Zadrżały jej usta ze wściekłości, które ścisnęła niewidocznie zębami.

- Zostaw mnie z nim na chwilę. - poprosiła, opanowując emocje. - Chcę się mimo wszystko pożegnać.

Marvolo skinięciem głowy zgodził się i zaczął odchodzić ku wyjściu z pomieszczenia. Dinah do końca odprowadziła go prawdziwie morderczym wzrokiem, a kiedy wyszedł, pozwoliła na nowo swojemu sercu rozpaczać, gdy znów spojrzała na nieżyjącego Daniela. Odgarnęła delikatnie jego kosmyki włosów z twarzy, przejeżdżając raz po raz palcami po chłodnej skórze.

Zbliżyła się do niego i drżącymi wargami złożyła mu silny pełny miłości pocałunek na czole, pozwalając swoim bolesnym łzom płynąć po skórze.
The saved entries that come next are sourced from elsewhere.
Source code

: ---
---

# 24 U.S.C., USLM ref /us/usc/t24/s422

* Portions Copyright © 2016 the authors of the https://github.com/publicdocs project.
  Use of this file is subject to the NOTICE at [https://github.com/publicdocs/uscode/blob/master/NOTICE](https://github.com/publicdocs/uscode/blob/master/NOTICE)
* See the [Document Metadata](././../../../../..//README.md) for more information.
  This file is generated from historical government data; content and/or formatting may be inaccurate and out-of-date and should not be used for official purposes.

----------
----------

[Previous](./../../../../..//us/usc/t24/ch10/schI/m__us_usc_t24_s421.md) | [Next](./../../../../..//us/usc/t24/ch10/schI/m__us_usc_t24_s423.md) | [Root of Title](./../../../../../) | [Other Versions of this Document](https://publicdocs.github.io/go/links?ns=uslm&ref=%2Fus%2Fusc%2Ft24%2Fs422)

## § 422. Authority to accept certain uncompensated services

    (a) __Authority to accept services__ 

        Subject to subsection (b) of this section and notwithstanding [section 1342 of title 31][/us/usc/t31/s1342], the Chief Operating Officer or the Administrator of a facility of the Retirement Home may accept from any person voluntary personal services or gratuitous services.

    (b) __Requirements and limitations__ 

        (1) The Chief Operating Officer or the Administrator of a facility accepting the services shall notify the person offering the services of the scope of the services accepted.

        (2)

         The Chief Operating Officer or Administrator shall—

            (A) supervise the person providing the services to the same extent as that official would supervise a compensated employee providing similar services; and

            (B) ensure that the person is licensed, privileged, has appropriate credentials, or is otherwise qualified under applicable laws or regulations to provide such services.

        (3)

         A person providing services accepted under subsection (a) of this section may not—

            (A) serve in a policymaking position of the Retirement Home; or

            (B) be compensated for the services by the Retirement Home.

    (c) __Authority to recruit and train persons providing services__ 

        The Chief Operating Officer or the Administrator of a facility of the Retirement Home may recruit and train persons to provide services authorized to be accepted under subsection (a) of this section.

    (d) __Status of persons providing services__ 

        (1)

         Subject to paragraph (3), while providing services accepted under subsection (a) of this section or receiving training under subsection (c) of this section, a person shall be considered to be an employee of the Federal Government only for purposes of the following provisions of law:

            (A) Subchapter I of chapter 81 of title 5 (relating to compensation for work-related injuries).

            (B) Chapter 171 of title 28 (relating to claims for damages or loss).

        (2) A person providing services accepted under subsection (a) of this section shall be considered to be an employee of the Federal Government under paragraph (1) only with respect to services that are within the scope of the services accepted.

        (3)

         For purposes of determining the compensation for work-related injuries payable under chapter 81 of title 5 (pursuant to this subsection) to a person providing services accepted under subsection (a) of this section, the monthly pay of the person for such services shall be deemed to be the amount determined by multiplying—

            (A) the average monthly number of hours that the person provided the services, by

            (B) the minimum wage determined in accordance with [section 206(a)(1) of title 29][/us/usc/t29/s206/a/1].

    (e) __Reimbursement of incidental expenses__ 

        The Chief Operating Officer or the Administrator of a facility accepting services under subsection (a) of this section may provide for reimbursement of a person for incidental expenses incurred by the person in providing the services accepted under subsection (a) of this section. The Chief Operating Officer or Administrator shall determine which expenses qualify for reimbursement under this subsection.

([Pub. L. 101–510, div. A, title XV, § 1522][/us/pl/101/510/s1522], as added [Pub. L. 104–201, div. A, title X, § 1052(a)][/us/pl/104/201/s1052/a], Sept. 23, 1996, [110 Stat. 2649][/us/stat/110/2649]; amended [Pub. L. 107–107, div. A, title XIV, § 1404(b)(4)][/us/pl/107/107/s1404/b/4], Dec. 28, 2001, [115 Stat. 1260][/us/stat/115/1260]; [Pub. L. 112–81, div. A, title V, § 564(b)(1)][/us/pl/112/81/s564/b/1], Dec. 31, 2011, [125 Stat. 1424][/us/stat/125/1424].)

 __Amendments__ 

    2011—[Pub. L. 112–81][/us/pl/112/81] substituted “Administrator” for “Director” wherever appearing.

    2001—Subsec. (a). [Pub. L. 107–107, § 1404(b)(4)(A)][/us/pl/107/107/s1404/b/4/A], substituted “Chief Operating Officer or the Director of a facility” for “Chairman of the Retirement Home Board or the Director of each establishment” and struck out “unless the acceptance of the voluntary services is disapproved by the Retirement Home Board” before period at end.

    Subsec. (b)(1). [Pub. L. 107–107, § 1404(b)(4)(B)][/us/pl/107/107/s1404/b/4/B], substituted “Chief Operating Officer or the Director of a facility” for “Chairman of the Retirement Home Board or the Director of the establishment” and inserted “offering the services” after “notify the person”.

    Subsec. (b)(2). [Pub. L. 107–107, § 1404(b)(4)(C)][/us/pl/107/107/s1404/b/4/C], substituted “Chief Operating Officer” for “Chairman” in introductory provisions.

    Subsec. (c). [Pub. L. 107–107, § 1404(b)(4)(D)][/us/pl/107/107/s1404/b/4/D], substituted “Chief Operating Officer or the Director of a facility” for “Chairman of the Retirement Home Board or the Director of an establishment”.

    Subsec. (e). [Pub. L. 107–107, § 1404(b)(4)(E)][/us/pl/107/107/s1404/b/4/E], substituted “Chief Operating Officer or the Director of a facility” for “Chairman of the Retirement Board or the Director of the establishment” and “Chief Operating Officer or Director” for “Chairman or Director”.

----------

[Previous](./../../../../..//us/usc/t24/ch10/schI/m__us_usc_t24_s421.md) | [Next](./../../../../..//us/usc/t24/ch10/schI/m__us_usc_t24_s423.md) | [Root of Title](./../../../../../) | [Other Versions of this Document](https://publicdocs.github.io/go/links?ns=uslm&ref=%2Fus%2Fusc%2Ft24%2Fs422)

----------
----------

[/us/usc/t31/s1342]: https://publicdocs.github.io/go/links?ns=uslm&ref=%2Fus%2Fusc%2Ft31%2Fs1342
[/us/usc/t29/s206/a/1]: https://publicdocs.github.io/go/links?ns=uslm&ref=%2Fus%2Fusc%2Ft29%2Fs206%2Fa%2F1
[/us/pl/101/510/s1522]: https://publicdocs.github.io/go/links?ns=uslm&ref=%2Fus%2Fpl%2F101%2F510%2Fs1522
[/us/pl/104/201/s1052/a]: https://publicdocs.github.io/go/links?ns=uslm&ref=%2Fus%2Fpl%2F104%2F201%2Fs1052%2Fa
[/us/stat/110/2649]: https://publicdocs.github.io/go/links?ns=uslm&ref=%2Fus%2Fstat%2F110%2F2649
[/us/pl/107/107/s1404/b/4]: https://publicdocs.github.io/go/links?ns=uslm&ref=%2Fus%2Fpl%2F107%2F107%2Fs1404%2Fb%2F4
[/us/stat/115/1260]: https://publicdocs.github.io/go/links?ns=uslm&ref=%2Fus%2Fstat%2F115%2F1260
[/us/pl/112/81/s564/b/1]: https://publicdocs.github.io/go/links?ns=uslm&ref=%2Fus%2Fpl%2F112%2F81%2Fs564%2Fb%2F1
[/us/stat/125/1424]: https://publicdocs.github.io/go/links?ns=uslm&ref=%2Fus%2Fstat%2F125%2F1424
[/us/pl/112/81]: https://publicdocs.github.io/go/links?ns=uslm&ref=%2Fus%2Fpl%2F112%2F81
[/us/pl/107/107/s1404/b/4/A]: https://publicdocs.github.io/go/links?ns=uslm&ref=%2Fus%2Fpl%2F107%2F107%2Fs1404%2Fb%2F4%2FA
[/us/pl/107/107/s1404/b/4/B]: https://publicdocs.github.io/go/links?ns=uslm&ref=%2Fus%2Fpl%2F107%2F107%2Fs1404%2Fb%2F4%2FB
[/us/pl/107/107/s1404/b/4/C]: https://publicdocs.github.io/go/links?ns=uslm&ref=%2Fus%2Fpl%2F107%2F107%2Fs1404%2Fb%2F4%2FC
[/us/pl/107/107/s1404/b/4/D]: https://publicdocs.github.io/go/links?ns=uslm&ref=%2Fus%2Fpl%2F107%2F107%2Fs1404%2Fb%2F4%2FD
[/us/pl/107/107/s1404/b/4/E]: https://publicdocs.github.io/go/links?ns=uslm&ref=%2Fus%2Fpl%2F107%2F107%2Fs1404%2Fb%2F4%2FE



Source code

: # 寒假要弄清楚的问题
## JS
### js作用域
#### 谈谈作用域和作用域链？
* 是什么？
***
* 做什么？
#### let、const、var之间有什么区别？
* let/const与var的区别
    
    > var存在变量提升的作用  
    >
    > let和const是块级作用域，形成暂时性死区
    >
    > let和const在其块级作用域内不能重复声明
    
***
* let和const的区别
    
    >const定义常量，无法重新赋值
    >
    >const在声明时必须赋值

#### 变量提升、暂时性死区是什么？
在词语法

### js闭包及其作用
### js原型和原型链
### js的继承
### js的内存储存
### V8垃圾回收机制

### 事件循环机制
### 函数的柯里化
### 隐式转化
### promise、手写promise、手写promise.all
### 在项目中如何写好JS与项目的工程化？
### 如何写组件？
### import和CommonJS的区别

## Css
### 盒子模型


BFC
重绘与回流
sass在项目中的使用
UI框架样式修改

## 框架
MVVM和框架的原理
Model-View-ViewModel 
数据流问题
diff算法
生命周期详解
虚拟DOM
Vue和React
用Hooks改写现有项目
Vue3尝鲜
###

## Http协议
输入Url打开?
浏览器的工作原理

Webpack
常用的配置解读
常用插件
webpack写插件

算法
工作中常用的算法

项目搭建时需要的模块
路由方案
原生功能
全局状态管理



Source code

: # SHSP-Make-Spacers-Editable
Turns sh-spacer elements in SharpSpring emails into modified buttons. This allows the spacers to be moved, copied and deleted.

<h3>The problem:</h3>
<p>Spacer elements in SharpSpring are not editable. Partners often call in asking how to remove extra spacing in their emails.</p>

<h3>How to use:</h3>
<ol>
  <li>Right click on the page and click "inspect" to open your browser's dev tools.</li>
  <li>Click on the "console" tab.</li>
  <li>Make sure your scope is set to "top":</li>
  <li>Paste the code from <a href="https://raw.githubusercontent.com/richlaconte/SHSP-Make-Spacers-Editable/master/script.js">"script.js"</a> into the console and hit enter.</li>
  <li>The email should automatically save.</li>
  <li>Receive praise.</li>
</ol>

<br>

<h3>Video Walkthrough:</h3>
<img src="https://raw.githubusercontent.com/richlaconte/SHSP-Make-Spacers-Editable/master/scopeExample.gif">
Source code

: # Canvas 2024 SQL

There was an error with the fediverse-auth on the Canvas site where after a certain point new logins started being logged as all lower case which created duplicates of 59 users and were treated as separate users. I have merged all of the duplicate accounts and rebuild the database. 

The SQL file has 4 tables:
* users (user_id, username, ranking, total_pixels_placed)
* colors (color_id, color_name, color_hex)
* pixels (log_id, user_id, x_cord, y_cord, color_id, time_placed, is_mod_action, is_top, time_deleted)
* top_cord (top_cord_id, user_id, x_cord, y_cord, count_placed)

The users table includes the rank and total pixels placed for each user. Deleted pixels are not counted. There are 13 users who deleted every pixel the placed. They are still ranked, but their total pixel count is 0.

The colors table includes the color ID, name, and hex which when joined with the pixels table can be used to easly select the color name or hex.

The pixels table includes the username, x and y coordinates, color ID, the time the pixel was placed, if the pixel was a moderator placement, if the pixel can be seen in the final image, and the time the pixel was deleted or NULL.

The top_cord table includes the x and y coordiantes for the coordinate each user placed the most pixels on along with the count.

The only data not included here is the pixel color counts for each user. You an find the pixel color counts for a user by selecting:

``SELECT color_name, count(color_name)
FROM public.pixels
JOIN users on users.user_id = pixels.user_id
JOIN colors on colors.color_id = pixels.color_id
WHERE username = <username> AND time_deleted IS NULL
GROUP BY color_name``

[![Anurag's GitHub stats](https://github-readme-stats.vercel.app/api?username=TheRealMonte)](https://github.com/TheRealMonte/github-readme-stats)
Odchyliła usta i łapiąc momentalnie jego twarz w obie dłonie, zaczęła ciężko oddychać, próbując znaleźć odpowiednie słowa.

- Zemszczę się najdroższy. - szepnęła w zimną skórę ukochanego. - Przysięgam, że zniszczę wszystkich i wszystko za to, co cię spotkało. - odchyliła się, aby móc mu ostatni raz spojrzeć w twarz. - Obiecuje ci to. I przepraszam. - dodała, znów załamując głos, a oczy jej się momentalnie zaszkliły. - Kocham cię Danielu Sweetingu. Od zawsze na zawsze.

Zmazując dłonią mokre policzki i powstając na nogi, uniosła różdżkę w górę, która emanując białym łagodnym światłem, zaczęła powoli tworzyć grunt pod ciałem Daniela, mozolnie go wtapiając w swoje wnętrze. Obserwowała go dzielnie do samego końca, aż jego twarz, jak i ciało kompletnie nie zniknęło zakryte brązową ziemią. Wyczarowała dodatkowo wokół ugruntowanego miejsca pąk słoneczników i dodała kamienną tabliczkę z jego imieniem i nazwiskiem.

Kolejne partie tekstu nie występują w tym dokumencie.